With spatial audio technologies such as Dolby Atmos expanding outside cinemas to hundreds of millions of consumer devices, more and more studios are upgrading to multichannel speaker setups to facilitate creation of spatial audio content. To produce convincing immersive experiences, neutral frequency response is paramount. This is the second piece in a series on multichannel speaker setup calibration, this time focusing on bass management.

The idea of bass management is to redirect low-frequency information that is not reproducible by the intended speaker to another speaker (subwoofer) that is physically capable of reproducing this information. 

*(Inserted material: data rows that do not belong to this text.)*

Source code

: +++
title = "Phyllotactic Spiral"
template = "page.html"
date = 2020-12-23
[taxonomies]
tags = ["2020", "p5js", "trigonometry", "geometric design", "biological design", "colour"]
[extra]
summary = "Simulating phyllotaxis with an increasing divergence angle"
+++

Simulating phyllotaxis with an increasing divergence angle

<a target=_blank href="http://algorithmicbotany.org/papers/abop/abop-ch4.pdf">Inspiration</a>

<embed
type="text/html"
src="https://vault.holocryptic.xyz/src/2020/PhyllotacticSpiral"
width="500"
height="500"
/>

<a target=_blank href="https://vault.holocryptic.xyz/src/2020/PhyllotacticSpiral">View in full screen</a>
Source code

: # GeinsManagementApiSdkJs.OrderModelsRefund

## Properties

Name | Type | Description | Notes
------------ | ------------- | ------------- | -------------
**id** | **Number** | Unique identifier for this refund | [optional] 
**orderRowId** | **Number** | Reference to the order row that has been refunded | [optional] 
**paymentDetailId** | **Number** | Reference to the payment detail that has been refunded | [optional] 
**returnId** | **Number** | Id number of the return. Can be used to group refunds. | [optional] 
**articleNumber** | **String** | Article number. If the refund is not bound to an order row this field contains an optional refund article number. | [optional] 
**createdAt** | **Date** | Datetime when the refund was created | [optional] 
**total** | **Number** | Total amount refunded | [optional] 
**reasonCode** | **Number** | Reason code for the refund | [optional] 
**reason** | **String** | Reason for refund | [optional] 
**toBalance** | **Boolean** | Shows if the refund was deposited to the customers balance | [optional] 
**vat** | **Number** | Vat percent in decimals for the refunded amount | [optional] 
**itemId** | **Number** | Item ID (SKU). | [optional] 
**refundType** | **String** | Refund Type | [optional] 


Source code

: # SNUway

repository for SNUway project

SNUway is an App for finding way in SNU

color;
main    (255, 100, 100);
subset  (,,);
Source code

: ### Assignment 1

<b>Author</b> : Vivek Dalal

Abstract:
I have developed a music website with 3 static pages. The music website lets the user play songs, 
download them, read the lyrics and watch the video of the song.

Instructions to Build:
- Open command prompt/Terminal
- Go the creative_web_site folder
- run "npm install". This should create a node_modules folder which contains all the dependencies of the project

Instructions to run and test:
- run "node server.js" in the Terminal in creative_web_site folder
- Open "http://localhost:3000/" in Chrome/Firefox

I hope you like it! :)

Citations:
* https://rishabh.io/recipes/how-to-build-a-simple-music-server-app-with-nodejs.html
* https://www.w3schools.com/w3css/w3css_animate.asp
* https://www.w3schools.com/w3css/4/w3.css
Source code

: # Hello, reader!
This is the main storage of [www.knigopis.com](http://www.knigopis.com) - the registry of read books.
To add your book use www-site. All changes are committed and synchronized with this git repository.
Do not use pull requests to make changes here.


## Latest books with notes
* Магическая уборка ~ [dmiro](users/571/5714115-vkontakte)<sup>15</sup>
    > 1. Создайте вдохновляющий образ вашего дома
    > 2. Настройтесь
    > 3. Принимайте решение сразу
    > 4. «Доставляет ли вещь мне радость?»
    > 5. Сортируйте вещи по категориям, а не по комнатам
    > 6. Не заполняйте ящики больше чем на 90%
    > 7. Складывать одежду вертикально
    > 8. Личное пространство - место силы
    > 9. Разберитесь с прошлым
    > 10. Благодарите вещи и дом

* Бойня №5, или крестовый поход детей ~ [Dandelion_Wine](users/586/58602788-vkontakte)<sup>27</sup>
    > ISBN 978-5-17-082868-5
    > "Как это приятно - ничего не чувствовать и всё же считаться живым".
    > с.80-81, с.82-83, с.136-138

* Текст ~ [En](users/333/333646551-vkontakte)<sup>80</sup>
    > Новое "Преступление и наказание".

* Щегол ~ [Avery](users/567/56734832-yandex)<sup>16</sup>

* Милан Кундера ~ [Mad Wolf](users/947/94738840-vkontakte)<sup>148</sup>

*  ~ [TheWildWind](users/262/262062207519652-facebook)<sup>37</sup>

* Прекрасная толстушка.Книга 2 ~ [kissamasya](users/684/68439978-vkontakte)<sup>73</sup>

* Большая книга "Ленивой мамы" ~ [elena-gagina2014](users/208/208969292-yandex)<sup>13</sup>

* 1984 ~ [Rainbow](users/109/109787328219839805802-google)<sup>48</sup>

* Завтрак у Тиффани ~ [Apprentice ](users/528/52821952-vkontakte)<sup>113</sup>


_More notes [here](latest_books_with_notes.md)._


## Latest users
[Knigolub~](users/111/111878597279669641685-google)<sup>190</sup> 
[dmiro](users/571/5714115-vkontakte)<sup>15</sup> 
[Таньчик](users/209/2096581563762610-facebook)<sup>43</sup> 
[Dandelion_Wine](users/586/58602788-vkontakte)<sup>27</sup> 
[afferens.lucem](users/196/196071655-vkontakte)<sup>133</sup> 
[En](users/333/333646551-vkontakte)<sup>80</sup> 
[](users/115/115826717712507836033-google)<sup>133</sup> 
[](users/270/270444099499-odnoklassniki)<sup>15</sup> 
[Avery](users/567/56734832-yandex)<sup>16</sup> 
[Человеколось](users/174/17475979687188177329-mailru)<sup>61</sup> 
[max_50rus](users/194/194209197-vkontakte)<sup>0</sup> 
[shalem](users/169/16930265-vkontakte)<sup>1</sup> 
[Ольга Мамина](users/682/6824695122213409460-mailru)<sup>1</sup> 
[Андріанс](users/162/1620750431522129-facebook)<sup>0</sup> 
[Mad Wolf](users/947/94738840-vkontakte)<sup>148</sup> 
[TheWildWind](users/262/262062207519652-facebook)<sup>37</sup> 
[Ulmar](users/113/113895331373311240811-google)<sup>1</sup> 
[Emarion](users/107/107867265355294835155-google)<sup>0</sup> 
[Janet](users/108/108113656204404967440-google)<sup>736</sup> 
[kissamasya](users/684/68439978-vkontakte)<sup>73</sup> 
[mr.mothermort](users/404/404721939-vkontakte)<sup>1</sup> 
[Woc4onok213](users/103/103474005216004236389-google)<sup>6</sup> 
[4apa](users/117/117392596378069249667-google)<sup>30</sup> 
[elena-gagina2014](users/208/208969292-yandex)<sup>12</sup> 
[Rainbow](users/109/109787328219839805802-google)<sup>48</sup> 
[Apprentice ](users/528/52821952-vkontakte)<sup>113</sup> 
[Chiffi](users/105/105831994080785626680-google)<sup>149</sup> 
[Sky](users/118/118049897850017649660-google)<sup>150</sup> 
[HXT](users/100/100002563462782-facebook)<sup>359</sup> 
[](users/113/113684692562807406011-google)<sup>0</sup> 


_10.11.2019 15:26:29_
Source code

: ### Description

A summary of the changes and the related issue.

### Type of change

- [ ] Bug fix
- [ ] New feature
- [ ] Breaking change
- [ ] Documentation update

What are the main benefits of using the bass management approach? First, most satellite speakers found in multi-channel studios fail to meet standards (e.g. Dolby Atmos) for full-range speakers: it’s rare that these speakers are capable of accurately reproducing frequencies below 50Hz. We have collected frequency response data from 6 different satellite and 6 subwoofer speakers from various professional-grade multi-channel studios.  As you can see from Figure 1, only 2 out of 6 speakers can actually be considered full-range speakers with bass starting to roll off at 25Hz. On the contrary, in Figure 2 all 6 subwoofers are able to reproduce low-frequency content. Trying to correct satellites digitally will solve this issue to some extent, however, it most likely will push speakers over their physical capabilities, therefore increasing harmonic distortion. Besides, getting actual full-range satellite speakers will be expensive and less practical due to their increased weight and size.  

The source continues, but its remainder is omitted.